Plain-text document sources

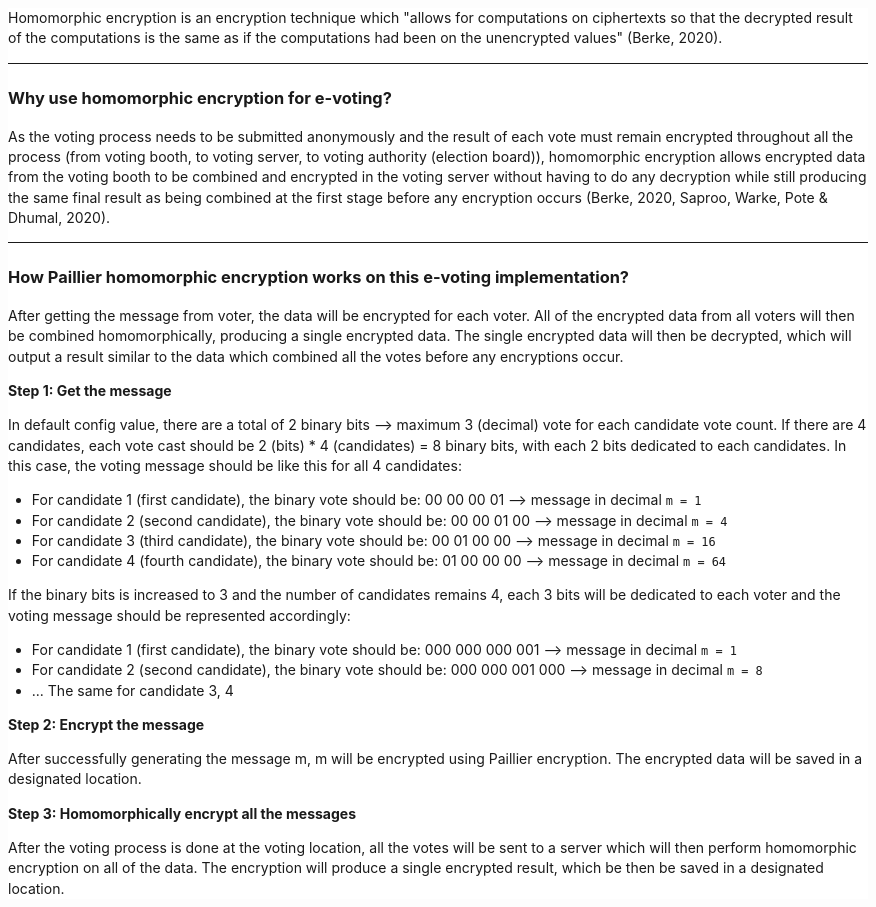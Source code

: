 Homomorphic encryption is an encryption technique which "allows for computations on ciphertexts so that the decrypted result of the computations is the same as if the computations had been on the unencrypted values" (Berke, 2020).

---
### Why use homomorphic encryption for e-voting? 

As the voting process needs to be submitted anonymously and the result of each vote must remain encrypted throughout all the process (from voting booth, to voting server, to voting authority (election board)), homomorphic encryption allows encrypted data from the voting booth to be combined and encrypted in the voting server without having to do any decryption while still producing the same final result as being combined at the first stage before any encryption occurs (Berke, 2020, Saproo, Warke, Pote & Dhumal, 2020).

---
### How Paillier homomorphic encryption works on this e-voting implementation? 

After getting the message from voter, the data will be encrypted for each voter. All of the encrypted data from all voters will then be combined homomorphically, producing a single encrypted data. The single encrypted data will then be decrypted, which will output a result similar to the data which combined all the votes before any encryptions occur.

**Step 1: Get the message**

In default config value, there are a total of 2 binary bits --> maximum 3 (decimal) vote for each candidate vote count. If there are 4 candidates, each vote cast should be 2 (bits) * 4 (candidates) = 8 binary bits, with each 2 bits dedicated to each candidates. In this case, the voting message should be like this for all 4 candidates: 
- For candidate 1 (first candidate), the binary vote should be: 00 00 00 01 --> message in decimal `m = 1`
- For candidate 2 (second candidate), the binary vote should be: 00 00 01 00 --> message in decimal `m = 4`
- For candidate 3 (third candidate), the binary vote should be: 00 01 00 00 --> message in decimal `m = 16`
- For candidate 4 (fourth candidate), the binary vote should be: 01 00 00 00 --> message in decimal `m = 64`

If the binary bits is increased to 3 and the number of candidates remains 4, each 3 bits will be dedicated to each voter and the voting message should be represented accordingly: 
- For candidate 1 (first candidate), the binary vote should be: 000 000 000 001 --> message in decimal `m = 1`
- For candidate 2 (second candidate), the binary vote should be: 000 000 001 000 --> message in decimal `m = 8`
- ... The same for candidate 3, 4

**Step 2: Encrypt the message**

After successfully generating the message m, m will be encrypted using Paillier encryption. The encrypted data will be saved in a designated location.

**Step 3: Homomorphically encrypt all the messages**

After the voting process is done at the voting location, all the votes will be sent to a server which will then perform homomorphic encryption on all of the data. The encryption will produce a single encrypted result, which be then be saved in a designated location.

Work instruction
From the records above, copy each line where the word "then" can be found.

Expected answer
After getting the message from voter, the data will be encrypted for each voter. All of the encrypted data from all voters will then be combined homomorphically, producing a single encrypted data. The single encrypted data will then be decrypted, which will output a result similar to the data which combined all the votes before any encryptions occur.
After the voting process is done at the voting location, all the votes will be sent to a server which will then perform homomorphic encryption on all of the data. The encryption will produce a single encrypted result, which be then be saved in a designated location.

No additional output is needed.